Collection entries:
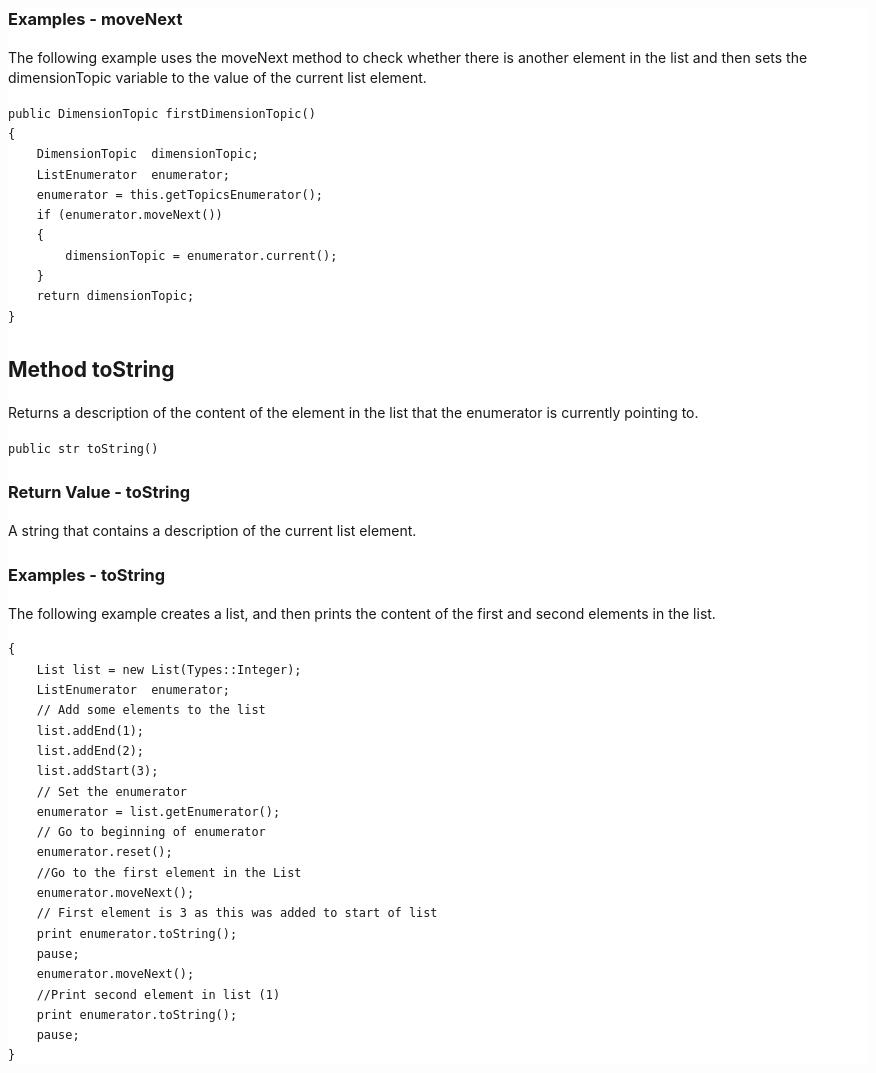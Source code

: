 ### Examples - moveNext

The following example uses the moveNext method to check whether there is another element in the list and then sets the dimensionTopic variable to the value of the current list element.

```xpp
public DimensionTopic firstDimensionTopic() 
{ 
    DimensionTopic  dimensionTopic; 
    ListEnumerator  enumerator; 
    enumerator = this.getTopicsEnumerator(); 
    if (enumerator.moveNext()) 
    { 
        dimensionTopic = enumerator.current(); 
    } 
    return dimensionTopic; 
}
```

## Method toString

Returns a description of the content of the element in the list that the enumerator is currently pointing to.

```xpp
public str toString()
```

### Return Value - toString

A string that contains a description of the current list element.

### Examples - toString

The following example creates a list, and then prints the content of the first and second elements in the list.

```xpp
{ 
    List list = new List(Types::Integer); 
    ListEnumerator  enumerator; 
    // Add some elements to the list 
    list.addEnd(1); 
    list.addEnd(2); 
    list.addStart(3); 
    // Set the enumerator 
    enumerator = list.getEnumerator(); 
    // Go to beginning of enumerator 
    enumerator.reset(); 
    //Go to the first element in the List 
    enumerator.moveNext(); 
    // First element is 3 as this was added to start of list 
    print enumerator.toString(); 
    pause; 
    enumerator.moveNext(); 
    //Print second element in list (1) 
    print enumerator.toString(); 
    pause; 
}
```
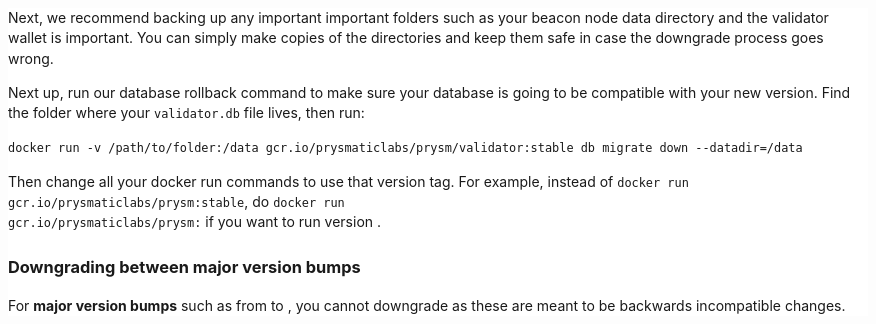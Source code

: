 Next, we recommend backing up any important important folders such as your beacon node data directory and the validator wallet is important. You can simply make copies of the directories and keep them safe in case the downgrade process goes wrong. 

Next up, run our database rollback command to make sure your database is going to be compatible with your new version. Find the folder where your `validator.db` file lives, then run:

```
docker run -v /path/to/folder:/data gcr.io/prysmaticlabs/prysm/validator:stable db migrate down --datadir=/data
```

Then change all your docker run commands to use that version tag. For example, instead of <code>docker run gcr.io/prysmaticlabs/prysm:stable</code>, do <code>docker run gcr.io/prysmaticlabs/prysm:<PrysmVersion/></code> if you want to run version <PrysmVersion/>.

</TabItem>
</Tabs>

### Downgrading between major version bumps

For **major version bumps** such as from <PrysmVersion/> to <PrysmVersion majorOverride="4"/>, you cannot downgrade as these are meant to be backwards incompatible changes.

**Instructions for the task:** Give all the records again, exactly, without images.

**Your response:**
Source code

: ### Examples - moveNext

The following example uses the moveNext method to check whether there is another element in the list and then sets the dimensionTopic variable to the value of the current list element.

```xpp
public DimensionTopic firstDimensionTopic() 
{ 
    DimensionTopic  dimensionTopic; 
    ListEnumerator  enumerator; 
    enumerator = this.getTopicsEnumerator(); 
    if (enumerator.moveNext()) 
    { 
        dimensionTopic = enumerator.current(); 
    } 
    return dimensionTopic; 
}
```

## Method toString

Returns a description of the content of the element in the list that the enumerator is currently pointing to.

```xpp
public str toString()
```

### Return Value - toString

A string that contains a description of the current list element.

### Examples - toString

The following example creates a list, and then prints the content of the first and second elements in the list.

```xpp
{ 
    List list = new List(Types::Integer); 
    ListEnumerator  enumerator; 
    // Add some elements to the list 
    list.addEnd(1); 
    list.addEnd(2); 
    list.addStart(3); 
    // Set the enumerator 
    enumerator = list.getEnumerator(); 
    // Go to beginning of enumerator 
    enumerator.reset(); 
    //Go to the first element in the List 
    enumerator.moveNext(); 
    // First element is 3 as this was added to start of list 
    print enumerator.toString(); 
    pause; 
    enumerator.moveNext(); 
    //Print second element in list (1) 
    print enumerator.toString(); 
    pause; 
}
```
Source code

: Next, we recommend backing up any important important folders such as your beacon node data directory and the validator wallet is important. You can simply make copies of the directories and keep them safe in case the downgrade process goes wrong. 

Next up, run our database rollback command to make sure your database is going to be compatible with your new version. Find the folder where your `validator.db` file lives, then run:

```
docker run -v /path/to/folder:/data gcr.io/prysmaticlabs/prysm/validator:stable db migrate down --datadir=/data
```

Then change all your docker run commands to use that version tag. For example, instead of <code>docker run gcr.io/prysmaticlabs/prysm:stable</code>, do <code>docker run gcr.io/prysmaticlabs/prysm:<PrysmVersion/></code> if you want to run version <PrysmVersion/>.

</TabItem>
</Tabs>

### Downgrading between major version bumps

For **major version bumps** such as from <PrysmVersion/> to <PrysmVersion majorOverride="4"/>, you cannot downgrade as these are meant to be backwards incompatible changes.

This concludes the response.